Anyway, I was curious which accusation was being leveled.
I am so glad that our Dutch net neutrality laws state that "providers of Internet access services may not hinder or delay any services or applications on the Internet" (unless [...], but those exceptions make sense)
However, in the case of SMTP, due to the amount of spam, most ISPs break
"network neutrality" by blocking outbound port 25 for instance, and
their SMTP servers will block much incoming emails (spam). However,
SMTP is a layer or two above the network. But blocking port 25 is at the
network level.
I have seen wi-fi systems where you ask to connect to 20.21.22.23 port
25, and you get connected to 50.51.52.53 port 25. (the ISPs own SMTP
server). I would rather they just block it than redirect you without
warning to an SMTP server of their own where they can look and your
outbound email, pretend to acccept it, and never deliver it.
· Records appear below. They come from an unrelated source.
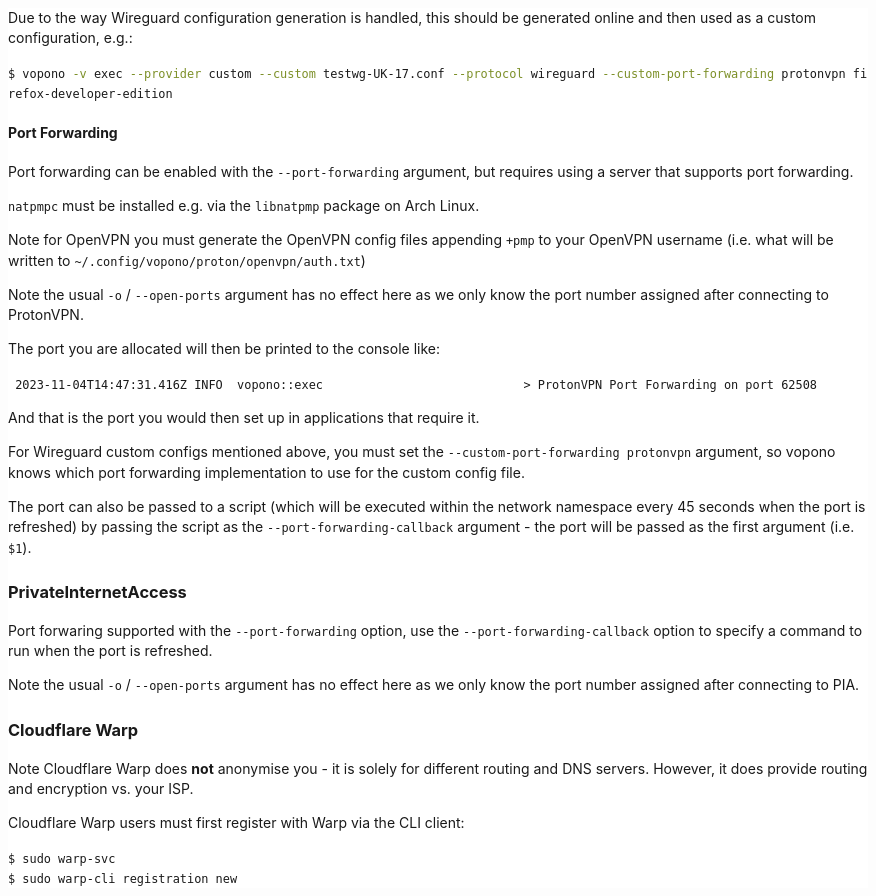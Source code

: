 Due to the way Wireguard configuration generation is handled, this should be
generated online and then used as a custom configuration, e.g.:

```bash
$ vopono -v exec --provider custom --custom testwg-UK-17.conf --protocol wireguard --custom-port-forwarding protonvpn firefox-developer-edition
```

#### Port Forwarding

Port forwarding can be enabled with the `--port-forwarding` argument, but requires using a server that supports port forwarding.

`natpmpc` must be installed e.g. via the `libnatpmp` package on Arch Linux.

Note for OpenVPN you must generate the OpenVPN config files appending `+pmp` to your OpenVPN username (i.e. what will be written to `~/.config/vopono/proton/openvpn/auth.txt`)

Note the usual `-o` / `--open-ports` argument has no effect here as we only know the port number assigned after connecting to ProtonVPN.

The port you are allocated will then be printed to the console like:
```
 2023-11-04T14:47:31.416Z INFO  vopono::exec                            > ProtonVPN Port Forwarding on port 62508
```

And that is the port you would then set up in applications that require it.

For Wireguard custom configs mentioned above, you must set the
`--custom-port-forwarding protonvpn` argument, so vopono knows which
port forwarding implementation to use for the custom config file.

The port can also be passed to a script (which will be executed within
the network namespace every 45 seconds when the port is refreshed) by passing the script 
as the `--port-forwarding-callback` argument - the port will be passed
as the first argument (i.e. `$1`).

### PrivateInternetAccess

Port forwaring supported with the `--port-forwarding` option, use the `--port-forwarding-callback` option to specify a command to run when the port is refreshed.

Note the usual `-o` / `--open-ports` argument has no effect here as we only know the port number assigned after connecting to PIA.

### Cloudflare Warp

Note Cloudflare Warp does **not** anonymise you - it is solely for
different routing and DNS servers. However, it does provide routing and
encryption vs. your ISP.

Cloudflare Warp users must first register with Warp via the CLI client:
```
$ sudo warp-svc
$ sudo warp-cli registration new
```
backing up a bit in the conversation, perhaps this is just in some
regions of comcastlandia? I don't see this in Northern Virginia...
$ openssl s_client -starttls smtp -connect my-mailserver.net:587
CONNECTED(00000003)
depth=0 description = kVjtrCL8rUdvd00q, C = US, CN = my-mailserver.net, emailAddress = my-emailaddrss.com
verify error:num=20:unable to get local issuer certificate
verify return:1
depth=0 description = kVjtrCL8rUdvd00q, C = US, CN = my-mailsever.net,
emailAddress = my-emailaddress.com
verify error:num=27:certificate not trusted
verify return:1
depth=0 description = kVjtrCL8rUdvd00q, C = US, CN = my-mailserver.net, emailAddress = my-emailaddress.com
verify error:num=21:unable to verify the first certificate
verify return:1
...
Certificate chain
0 s:/description=kVjtrCL8rUdvd00q/C=US/CN=my-mailserver.net/emailAddress=y-emailaddress.com
i:/C=IL/O=StartCom Ltd./OU=Secure Digital Certificate
Signing/CN=StartCom Class 1 Primary Intermediate Server CA
...
New, TLSv1/SSLv3, Cipher is ECDHE-RSA-AES256-GCM-SHA384
Server public key is 2048 bit
Secure Renegotiation IS supported
Compression: NONE
Expansion: NONE
SSL-Session:
Protocol : TLSv1.2
Cipher : ECDHE-RSA-AES256-GCM-SHA384
Session-ID: FC3E47AF2A2A96BF6DE6E11F96B02A0C41A6542864271F2901F09594DE9A48FA
Session-ID-ctx:
Master-Key:
BE7FB76EF5C0A9BA507B175026F73E67080D6442201FDF28F536FA38197A9B1353D644EEAF8D0D264328F94B2EF5742C
Key-Arg : None
PSK identity: None
PSK identity hint: None
SRP username: None
Start Time: 1417286582
Timeout : 300 (sec)
Verify return code: 21 (unable to verify the first certificate)
i think of it as an intentional traffic hijack. i would be talking to a
lawyer.
If the lawyer says anything other than that 47 USC 230(c)(2)(A)
provides broad immunity for ISP content filtering, even if the filters
sometimes screw up, you need a new lawyer.
Filtering STARTTLS on port 587 is pretty stupid, but not everything
that's stupid is illegal.
R's,
John
PS: I know enough technical people at Comcast that I would be
extremely surprised if it were Comcast doing this. There's plenty not
to like about the corporation, but the technical staff are quite
competent.
The phenomena I reported was observed on a consumer cable service (not
my own). it is now no-longer in evidence with that same source ip. In
answer an intermediate observation, the cpe and the devices on it are
sufficiently well understood now to rule them out.